La somma da recuperare era pari all’importo dell’esenzione dall’ICI fruita, oltre agli interessi decorrenti dalla data in cui le somme erano state messe a disposizione dei beneficiari e fino al loro effettivo recupero.

 


L’art. 16 bis del D.L. n. 131/2024


E’ in tale contesto che ha visto la luce l’art. 16 bis del D.L. n. 131/2024 cd. decreto Salva Infrazioni, convertito con modifiche nella Legge n. 166/2024, che ha disciplinato le modalità per il recupero delle esenzione dall’ICI fruite illegittimamente dagli enti non commerciali.

Il primo comma della norma in commento esplicita che l’intervento normativo è giustificato dalla necessità di dare attuazione alla sentenza della Corte di Giustizia europea del 06.11.2018 e alle decisioni della Commissione europea del 19.12.2012 e del 03.03.2023.

Il legislatore nazionale ha così previsto che “i soggetti passivi, che abbiano presentato la dichiarazione per l'imposta municipale propria e per il tributo per i servizi indivisibili per gli enti non commerciali (IMU/TASI ENC) in almeno uno degli anni 2012 e 2013, recante l'indicazione di un'imposta a debito superiore a 50.000 euro annui, o che comunque siano stati chiamati a versare, anche a seguito di accertamento da parte dei comuni, un importo superiore a 50.000 euro annui, presentano, esclusivamente in via telematica, la dichiarazione per il recupero dell'imposta comunale sugli immobili (ICI) relativamente al periodo dal 2006 al 2011”.

Il Legislatore ha precisato che: “La dichiarazione è unica per tutti gli immobili posseduti dal soggetto passivo. Per la determinazione dell'ICI oggetto del recupero di cui al presente comma, si applica la disciplina dell'IMU vigente nell'anno 2013. La base imponibile, i moltiplicatori e l'aliquota sono quelli stabiliti dalla disciplina dell'ICI, applicabili nell'anno di riferimento interessato dal recupero. Nel solo caso in cui l'aliquota effettiva non è individuabile, si applica quella media, pari al 5,5 permille”.
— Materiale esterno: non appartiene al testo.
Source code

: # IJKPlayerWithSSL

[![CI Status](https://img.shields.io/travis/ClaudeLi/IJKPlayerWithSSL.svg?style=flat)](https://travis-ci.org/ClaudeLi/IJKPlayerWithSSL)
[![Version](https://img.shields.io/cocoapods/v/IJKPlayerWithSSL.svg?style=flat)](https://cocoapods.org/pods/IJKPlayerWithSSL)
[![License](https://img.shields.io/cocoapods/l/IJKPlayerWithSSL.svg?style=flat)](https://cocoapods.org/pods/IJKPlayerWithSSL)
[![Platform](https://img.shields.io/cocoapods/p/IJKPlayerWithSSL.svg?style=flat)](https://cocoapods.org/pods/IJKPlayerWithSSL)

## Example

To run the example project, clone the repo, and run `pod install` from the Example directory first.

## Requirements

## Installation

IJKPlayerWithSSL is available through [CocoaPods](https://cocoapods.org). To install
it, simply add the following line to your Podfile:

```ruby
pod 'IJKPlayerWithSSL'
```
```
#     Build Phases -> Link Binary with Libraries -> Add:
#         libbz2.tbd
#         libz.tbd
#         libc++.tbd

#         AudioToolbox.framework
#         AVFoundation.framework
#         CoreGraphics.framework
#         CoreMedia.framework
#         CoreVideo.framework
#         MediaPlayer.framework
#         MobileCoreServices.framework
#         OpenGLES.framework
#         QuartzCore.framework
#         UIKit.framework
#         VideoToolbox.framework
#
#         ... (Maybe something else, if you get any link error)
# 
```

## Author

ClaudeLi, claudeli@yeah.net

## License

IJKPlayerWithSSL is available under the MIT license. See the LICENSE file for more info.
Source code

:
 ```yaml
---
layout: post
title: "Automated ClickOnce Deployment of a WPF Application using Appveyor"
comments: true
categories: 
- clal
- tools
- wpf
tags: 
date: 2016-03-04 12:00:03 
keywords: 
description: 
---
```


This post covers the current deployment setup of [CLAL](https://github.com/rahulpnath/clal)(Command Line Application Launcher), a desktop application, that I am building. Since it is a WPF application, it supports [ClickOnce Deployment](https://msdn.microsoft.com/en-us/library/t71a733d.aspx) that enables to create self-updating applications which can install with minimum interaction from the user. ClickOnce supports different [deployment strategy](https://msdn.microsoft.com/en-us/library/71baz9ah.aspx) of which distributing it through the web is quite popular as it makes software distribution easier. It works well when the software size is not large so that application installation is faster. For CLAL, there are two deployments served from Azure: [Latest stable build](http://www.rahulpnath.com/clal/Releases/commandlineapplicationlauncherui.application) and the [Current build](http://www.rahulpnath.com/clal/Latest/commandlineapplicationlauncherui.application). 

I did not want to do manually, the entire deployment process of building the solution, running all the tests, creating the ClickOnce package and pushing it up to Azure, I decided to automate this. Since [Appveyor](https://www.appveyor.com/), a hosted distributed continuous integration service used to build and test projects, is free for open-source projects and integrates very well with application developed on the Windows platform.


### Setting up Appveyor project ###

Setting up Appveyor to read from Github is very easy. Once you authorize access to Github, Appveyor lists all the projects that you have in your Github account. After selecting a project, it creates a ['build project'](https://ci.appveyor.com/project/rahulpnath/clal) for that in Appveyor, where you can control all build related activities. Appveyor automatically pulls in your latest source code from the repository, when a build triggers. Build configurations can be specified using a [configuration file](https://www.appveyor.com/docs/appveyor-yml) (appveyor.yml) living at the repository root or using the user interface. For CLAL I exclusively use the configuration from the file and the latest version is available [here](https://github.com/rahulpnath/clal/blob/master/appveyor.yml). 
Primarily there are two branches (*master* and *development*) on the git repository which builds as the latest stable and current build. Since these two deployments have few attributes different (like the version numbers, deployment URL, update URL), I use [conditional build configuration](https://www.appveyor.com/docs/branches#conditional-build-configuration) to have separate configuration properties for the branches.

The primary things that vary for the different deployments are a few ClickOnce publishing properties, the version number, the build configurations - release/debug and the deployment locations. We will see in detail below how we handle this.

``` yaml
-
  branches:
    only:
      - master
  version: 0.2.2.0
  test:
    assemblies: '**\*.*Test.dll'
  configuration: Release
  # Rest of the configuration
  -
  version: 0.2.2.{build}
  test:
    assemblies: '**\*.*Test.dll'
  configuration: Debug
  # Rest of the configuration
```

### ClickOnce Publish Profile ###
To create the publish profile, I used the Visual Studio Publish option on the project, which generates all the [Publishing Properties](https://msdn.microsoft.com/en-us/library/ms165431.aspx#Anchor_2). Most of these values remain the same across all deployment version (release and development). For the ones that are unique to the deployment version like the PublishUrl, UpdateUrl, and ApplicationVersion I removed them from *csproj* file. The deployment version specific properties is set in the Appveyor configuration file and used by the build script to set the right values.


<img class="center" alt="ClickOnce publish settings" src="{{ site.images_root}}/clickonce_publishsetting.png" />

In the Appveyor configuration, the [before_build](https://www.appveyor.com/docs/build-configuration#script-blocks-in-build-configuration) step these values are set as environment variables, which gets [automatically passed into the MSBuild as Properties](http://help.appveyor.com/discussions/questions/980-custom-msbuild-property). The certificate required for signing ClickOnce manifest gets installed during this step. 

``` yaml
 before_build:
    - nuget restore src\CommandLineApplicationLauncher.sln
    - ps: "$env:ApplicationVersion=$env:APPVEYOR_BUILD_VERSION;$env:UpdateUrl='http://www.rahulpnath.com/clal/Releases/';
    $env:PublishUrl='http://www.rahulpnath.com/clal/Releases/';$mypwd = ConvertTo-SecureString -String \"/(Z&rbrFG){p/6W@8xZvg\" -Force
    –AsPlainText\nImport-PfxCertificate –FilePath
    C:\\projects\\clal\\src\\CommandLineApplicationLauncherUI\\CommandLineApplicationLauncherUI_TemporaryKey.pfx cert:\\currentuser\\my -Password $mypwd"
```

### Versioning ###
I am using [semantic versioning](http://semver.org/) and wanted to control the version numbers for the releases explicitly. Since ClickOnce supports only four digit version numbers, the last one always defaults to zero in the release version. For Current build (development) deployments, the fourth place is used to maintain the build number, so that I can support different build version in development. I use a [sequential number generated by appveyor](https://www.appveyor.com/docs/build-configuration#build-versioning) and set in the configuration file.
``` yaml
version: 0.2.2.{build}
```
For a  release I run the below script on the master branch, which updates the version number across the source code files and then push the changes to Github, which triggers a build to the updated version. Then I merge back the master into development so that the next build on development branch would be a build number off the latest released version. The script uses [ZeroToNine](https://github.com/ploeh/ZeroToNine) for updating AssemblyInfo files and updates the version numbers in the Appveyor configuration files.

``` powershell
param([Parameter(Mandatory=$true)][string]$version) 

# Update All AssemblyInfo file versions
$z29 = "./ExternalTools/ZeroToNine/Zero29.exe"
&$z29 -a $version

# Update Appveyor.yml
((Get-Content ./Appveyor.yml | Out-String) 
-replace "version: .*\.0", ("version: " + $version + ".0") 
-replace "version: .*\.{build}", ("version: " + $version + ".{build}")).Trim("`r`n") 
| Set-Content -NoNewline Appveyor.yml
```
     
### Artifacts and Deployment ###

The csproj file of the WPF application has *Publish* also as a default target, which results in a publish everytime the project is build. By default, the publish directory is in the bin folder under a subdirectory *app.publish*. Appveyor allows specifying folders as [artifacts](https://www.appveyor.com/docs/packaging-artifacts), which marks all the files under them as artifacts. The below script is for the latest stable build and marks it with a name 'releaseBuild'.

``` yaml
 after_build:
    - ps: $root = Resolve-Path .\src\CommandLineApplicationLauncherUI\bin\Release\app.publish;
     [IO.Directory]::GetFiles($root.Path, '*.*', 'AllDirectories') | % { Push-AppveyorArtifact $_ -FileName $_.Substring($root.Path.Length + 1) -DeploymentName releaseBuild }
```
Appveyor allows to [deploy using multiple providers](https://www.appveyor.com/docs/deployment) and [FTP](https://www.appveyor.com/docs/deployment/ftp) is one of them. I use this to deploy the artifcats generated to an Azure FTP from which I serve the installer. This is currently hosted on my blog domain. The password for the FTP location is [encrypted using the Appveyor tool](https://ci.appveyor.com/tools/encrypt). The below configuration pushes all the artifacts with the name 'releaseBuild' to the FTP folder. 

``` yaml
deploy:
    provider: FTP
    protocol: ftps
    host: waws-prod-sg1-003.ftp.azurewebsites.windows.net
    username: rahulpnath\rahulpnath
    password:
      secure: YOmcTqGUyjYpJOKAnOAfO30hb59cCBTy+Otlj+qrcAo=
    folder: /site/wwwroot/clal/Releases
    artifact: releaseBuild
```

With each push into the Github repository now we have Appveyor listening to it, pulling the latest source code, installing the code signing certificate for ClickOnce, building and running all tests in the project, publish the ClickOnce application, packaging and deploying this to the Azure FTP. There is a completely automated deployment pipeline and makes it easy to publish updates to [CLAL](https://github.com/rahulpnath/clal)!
Il versamento non è dovuto, se nel periodo 2006-2011 non sono state superate le soglie di aiuto previste dalla normativa europea e ne sono stati rispettati condizioni e limiti.

Si è precisato che dalle somme dovute andranno detratti gli importi eventualmente già corrisposti a titolo di ICI per lo stesso periodo d’imposta ed andranno applicati gli interessi, come previsti dalla normativa europea, a decorrere dalla data in cui le somme da recuperare sono state messe a disposizione dei beneficiari e sino all’effettivo incasso.

Qualora l’importo così calcolato dovesse superare € 100.00,00, sarà possibile beneficiare di una rateazione in 4 quote trimestrali di pari importo. L’opzione per la rateazione dovrà essere indicata già nella dichiarazione.

L’individuazione delle modalità operative è stata rimessa ad un decreto del Presidente del Consiglio dei Ministri che dovrebbe essere adottato entro 60 giorni dalla data di entrata in vigore della legge di conversione. Più nello specifico, detto provvedimento dovrà fissare i termini entro cui gli enti non commerciali saranno tenuti a presentare la dichiarazione e a versare il dovuto, oltre ad individuare la misura degli interessi applicabili. 
Con lo stesso decreto dovrà essere individuata la struttura che coordinerà le attività di recupero degli aiuti di stato. Infatti, il versamento del dovuto avverrà in favore dei singoli Comuni ove sono situati gli immobili oggetto di recupero; così le attività di controllo della dichiarazione e dei versamenti, di accertamento e di irrogazione delle sanzioni saranno effettuate dal singolo Comune competente oppure dal soggetto cui quest’ultimo ha affidato la riscossione delle proprie entrate.

Ad ogni modo è prevista la necessità di una “regia unitaria” di tale attività che, da un lato, coordinerà i singoli Comuni, dall’altro, dovrà essere tenuta informata sui risultati dell’attività di recupero.